Is public indecency not a crime though? It is not meant to happen. Bit like a flasher. Goes around exposing himself to females. Yes it is graphic in nature. I accept that much. But it is against the law to do such a thing. Not saying all forms of porn are legal. We all know there are some forms of porn that are just sick. We have that fine line between legal and illegal. Certain sexual acts in public places I would not consider porn, if done were nobody saw you doing it. Though I would consider it a crime. That would be my next question. What is porn and what is a crime? We could argue that the two might cross swords at some point in time. Like your public indecency. Graphic just like porn, but really a crime. Something the person should not be doing. According to the law. If it went to court, what would you be charged with? Chances are it would be public indecency or carrying out a lewd act in a public place. The charge would not even mention the word ' Porn ' in it. But I will be honest and admit I heard only once of a judge saying ' he carried out a pornographic act on her ' before he charged a man. It had us all wondering what he had done. It was a first. But then it came out what he had done. It was something he said he saw in a porn film and wanted to try out. Not exactly a regular sex act. So we are on that thin line again. Law and porn. Sounds like a TV sitcom. Bit like Law and Order Only for adults.

----------


## InvisibleGuy

> Is public indecency not a crime though?



Depends on the definition, the circumstances, the place.
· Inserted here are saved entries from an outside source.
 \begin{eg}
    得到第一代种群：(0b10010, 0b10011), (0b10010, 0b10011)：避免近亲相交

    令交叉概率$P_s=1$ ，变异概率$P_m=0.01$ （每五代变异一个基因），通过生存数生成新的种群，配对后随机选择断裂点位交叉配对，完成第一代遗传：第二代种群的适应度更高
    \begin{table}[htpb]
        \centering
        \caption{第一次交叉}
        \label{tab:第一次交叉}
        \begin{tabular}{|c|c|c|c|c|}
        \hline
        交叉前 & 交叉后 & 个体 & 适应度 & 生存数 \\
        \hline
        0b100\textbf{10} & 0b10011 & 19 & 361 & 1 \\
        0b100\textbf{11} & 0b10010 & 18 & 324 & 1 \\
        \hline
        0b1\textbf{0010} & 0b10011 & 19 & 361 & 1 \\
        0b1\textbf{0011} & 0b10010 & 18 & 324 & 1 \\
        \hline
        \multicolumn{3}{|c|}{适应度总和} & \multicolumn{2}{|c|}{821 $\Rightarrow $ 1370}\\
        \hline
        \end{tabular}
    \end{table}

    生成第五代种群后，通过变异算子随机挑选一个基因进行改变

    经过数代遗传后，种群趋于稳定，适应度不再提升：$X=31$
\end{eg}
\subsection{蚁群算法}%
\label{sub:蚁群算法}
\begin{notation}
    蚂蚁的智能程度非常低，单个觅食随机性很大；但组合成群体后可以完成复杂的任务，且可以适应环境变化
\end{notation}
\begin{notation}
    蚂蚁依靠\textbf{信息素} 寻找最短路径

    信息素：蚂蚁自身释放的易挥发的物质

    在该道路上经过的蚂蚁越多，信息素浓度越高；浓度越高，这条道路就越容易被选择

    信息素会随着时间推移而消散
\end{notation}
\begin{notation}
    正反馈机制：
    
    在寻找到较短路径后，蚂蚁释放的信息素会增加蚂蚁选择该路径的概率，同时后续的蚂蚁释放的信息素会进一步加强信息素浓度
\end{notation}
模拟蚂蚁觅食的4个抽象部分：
Consider nude beaches. Take one step off that nude beach and it's public indecency, but people are just as naked a few steps away where it's "allowed" on a nude beach. There are tons of topless beaches in Europe oc (France, Greece, Spain, Sweden and many others)....and some of them aren't considered "nude beaches", some are clothing optional, some are regular beaches where a majority of the sunbathers lay out naked or half naked. It's all a matter of interpretation. If you film a topless woman and put it on the internet is it all of a sudden porn? And seeing her in real life would not be somewhat pornographic? (or obscene? It's the same thing, just with a different label)

The US is a very strange place when it comes to laws wrt pornography. There are places where it's perfectly legal to sell porn and places where pornographic magazines and movies (if anyone still even buys those) are illegal. There are places in and around Houston where topless bars and totally nude bars are legal, and places where they're not. Prostitution is illegal in the *majority* of the US. But there are eight counties in Nevada where prostitution is completely legal. There is no real definition for obscenity, or porn, imo.





> It also makes me bad to read some of the self-righteous ladies.  Who say things like "If He looks at another Woman I will cut his ***** off"



Some woman are most def like that, but not all. The last woman I was seeing actually commented and looked at other attractive women, sometimes more often than I did lol.

----------


## Cuchculan

Does that not bring religion into the whole porn debate? As in, if you live by the bible certain things are a sin according to the bible. Some people are into religion, but don't live word by word from the bible. I am sure you understand what I mean. To some people the bible is a map of life for them. For others it is a book they read and gain things from it. They believe in the same God. But a sin to one person might not be a sin to another person. Depends on what each of them take from the same bible.

----------